◆ **Action item**: Transcribe the stretch of entries below from the line with "- This may be" through the line with "- **2024-02-05 1928**", exactly and with both ends included; leave out all other lines.

*** Opening Excerpted records ***

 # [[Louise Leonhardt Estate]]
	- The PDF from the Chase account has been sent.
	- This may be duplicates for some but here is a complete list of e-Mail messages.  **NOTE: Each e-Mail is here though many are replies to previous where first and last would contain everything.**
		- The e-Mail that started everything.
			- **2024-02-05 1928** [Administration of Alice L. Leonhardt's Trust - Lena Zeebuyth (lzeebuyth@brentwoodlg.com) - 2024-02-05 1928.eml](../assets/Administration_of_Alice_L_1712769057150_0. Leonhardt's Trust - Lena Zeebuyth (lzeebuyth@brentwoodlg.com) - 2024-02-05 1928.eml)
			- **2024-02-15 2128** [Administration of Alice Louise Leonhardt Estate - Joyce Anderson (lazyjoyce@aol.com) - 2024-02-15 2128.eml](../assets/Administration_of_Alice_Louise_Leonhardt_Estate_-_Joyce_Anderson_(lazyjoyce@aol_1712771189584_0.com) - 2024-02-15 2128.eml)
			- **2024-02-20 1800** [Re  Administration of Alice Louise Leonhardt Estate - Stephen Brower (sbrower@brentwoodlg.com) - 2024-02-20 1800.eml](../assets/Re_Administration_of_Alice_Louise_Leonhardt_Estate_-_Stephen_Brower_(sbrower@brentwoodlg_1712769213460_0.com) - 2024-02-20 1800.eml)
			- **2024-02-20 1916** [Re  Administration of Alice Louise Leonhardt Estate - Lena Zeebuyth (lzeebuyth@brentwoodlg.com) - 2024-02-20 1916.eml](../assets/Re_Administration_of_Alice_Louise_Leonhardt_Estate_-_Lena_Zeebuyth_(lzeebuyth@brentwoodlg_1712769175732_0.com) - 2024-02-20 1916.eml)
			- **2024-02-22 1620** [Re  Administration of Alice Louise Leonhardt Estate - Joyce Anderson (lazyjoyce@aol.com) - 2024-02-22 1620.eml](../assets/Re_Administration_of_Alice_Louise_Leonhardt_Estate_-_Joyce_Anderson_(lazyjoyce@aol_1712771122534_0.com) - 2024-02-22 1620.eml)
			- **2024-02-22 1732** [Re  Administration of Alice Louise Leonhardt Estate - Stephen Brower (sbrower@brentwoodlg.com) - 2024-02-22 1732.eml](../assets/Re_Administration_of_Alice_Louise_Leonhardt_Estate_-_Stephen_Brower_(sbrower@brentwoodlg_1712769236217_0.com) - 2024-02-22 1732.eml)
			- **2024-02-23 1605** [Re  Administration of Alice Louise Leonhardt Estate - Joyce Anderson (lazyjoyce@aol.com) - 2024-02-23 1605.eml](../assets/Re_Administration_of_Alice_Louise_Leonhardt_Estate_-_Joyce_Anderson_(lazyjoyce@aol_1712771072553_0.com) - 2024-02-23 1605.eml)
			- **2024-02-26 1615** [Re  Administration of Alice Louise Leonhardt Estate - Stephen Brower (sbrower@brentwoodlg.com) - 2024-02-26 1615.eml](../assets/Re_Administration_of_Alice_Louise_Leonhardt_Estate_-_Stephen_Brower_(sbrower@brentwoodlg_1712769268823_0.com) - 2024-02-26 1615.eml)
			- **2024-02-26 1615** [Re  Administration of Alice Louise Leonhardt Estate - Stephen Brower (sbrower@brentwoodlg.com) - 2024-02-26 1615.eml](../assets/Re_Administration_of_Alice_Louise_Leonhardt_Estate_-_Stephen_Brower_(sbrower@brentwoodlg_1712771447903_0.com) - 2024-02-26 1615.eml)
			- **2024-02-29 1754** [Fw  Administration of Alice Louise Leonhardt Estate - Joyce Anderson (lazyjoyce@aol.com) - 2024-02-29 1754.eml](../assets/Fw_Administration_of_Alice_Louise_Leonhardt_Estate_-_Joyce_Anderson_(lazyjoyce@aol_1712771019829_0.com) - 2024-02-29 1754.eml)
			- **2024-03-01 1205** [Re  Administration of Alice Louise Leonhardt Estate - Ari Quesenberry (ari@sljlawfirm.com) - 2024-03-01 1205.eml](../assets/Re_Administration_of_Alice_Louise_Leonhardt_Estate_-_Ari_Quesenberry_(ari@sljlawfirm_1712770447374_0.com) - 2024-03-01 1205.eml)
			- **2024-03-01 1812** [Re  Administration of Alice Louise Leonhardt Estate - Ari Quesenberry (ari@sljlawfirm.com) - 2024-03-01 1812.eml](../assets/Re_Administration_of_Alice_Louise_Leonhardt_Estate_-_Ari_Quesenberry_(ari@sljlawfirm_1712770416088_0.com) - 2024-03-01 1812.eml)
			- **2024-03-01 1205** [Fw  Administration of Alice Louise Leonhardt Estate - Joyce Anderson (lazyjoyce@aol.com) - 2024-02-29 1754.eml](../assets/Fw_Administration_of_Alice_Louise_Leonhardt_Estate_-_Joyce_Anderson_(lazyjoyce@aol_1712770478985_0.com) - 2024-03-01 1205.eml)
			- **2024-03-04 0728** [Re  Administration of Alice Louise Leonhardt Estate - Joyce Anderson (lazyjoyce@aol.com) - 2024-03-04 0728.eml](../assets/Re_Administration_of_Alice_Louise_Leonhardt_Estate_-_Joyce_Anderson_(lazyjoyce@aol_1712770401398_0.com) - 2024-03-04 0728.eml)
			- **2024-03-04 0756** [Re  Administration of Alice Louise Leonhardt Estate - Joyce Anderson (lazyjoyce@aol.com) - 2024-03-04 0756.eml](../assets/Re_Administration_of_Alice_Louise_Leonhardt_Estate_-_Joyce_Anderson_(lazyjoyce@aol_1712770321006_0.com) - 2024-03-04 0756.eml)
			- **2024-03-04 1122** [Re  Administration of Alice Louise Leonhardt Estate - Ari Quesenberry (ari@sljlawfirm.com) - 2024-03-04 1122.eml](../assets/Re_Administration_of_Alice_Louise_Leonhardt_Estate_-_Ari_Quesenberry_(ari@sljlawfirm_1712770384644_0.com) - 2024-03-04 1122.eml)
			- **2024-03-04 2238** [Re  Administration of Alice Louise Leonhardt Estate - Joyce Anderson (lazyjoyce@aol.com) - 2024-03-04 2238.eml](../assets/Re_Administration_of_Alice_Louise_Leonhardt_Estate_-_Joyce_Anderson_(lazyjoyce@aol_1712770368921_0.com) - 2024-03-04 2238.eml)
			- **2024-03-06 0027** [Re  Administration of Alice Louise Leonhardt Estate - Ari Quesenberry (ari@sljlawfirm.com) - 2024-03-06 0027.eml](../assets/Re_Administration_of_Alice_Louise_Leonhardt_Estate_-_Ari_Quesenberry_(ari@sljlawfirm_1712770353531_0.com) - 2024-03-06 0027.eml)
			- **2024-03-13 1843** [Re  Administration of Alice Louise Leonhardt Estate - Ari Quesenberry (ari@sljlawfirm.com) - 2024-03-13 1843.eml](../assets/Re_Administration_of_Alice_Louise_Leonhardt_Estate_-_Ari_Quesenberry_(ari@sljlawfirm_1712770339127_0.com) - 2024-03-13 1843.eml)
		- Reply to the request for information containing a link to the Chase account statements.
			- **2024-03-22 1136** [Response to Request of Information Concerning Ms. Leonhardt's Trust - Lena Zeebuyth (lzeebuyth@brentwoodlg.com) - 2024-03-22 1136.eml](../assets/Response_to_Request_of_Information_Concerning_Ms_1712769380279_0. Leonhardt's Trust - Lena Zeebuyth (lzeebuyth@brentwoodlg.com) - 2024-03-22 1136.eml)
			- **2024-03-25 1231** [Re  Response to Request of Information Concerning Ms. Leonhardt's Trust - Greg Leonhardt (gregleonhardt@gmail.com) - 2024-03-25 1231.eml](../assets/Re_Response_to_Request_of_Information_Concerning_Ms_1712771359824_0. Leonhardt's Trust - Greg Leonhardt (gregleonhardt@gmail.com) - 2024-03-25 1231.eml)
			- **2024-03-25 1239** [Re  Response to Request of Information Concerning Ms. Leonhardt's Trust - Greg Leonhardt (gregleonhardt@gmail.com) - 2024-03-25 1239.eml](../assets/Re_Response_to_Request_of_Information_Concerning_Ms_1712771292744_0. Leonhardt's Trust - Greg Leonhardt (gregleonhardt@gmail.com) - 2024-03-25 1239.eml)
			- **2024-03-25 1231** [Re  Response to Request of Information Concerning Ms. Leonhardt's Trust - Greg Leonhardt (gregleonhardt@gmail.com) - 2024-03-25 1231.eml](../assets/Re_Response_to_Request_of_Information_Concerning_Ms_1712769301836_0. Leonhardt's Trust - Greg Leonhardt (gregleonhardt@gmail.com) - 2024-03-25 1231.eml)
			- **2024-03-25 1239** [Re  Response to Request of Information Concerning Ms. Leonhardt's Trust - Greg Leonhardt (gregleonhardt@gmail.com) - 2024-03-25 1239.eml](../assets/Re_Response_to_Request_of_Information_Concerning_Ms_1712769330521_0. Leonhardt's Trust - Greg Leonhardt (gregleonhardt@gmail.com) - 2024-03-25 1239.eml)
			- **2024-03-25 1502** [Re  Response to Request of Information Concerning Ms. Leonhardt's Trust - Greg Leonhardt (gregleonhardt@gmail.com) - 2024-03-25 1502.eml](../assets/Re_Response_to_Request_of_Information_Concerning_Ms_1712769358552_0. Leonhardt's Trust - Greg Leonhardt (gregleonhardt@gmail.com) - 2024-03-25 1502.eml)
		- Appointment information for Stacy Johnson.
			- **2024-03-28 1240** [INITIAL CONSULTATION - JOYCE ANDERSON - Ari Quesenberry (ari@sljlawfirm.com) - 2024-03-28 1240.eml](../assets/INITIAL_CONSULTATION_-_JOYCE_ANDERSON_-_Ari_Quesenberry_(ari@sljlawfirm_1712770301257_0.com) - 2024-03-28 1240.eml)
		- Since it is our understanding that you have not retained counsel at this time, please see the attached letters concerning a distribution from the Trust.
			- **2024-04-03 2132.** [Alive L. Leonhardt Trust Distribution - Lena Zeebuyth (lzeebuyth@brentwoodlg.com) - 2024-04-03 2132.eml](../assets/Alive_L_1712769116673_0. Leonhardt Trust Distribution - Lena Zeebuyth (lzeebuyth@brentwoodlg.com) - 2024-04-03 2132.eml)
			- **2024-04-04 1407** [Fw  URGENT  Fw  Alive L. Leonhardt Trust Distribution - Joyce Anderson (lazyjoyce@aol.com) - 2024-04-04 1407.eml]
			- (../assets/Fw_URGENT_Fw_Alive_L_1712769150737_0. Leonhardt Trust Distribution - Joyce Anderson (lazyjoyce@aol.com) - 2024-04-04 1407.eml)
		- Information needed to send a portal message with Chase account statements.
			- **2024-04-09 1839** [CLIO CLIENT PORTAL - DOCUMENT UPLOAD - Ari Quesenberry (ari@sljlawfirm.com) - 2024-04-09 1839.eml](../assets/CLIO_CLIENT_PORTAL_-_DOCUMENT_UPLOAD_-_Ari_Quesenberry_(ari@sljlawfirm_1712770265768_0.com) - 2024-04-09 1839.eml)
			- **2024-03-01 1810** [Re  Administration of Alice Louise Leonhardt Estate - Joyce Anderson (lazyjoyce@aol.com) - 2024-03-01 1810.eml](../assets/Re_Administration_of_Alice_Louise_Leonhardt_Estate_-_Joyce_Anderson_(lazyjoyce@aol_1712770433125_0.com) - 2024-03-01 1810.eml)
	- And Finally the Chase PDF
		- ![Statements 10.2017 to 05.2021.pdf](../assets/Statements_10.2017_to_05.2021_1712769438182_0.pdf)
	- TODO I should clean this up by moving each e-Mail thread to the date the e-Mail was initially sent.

*** Closing Excerpted records ***

◆ **Solution**:
	- This may be duplicates for some but here is a complete list of e-Mail messages.  **NOTE: Each e-Mail is here though many are replies to previous where first and last would contain everything.**
		- The e-Mail that started everything.
			- **2024-02-05 1928** [Administration of Alice L. Leonhardt's Trust - Lena Zeebuyth (lzeebuyth@brentwoodlg.com) - 2024-02-05 1928.eml](../assets/Administration_of_Alice_L_1712769057150_0. Leonhardt's Trust - Lena Zeebuyth (lzeebuyth@brentwoodlg.com) - 2024-02-05 1928.eml)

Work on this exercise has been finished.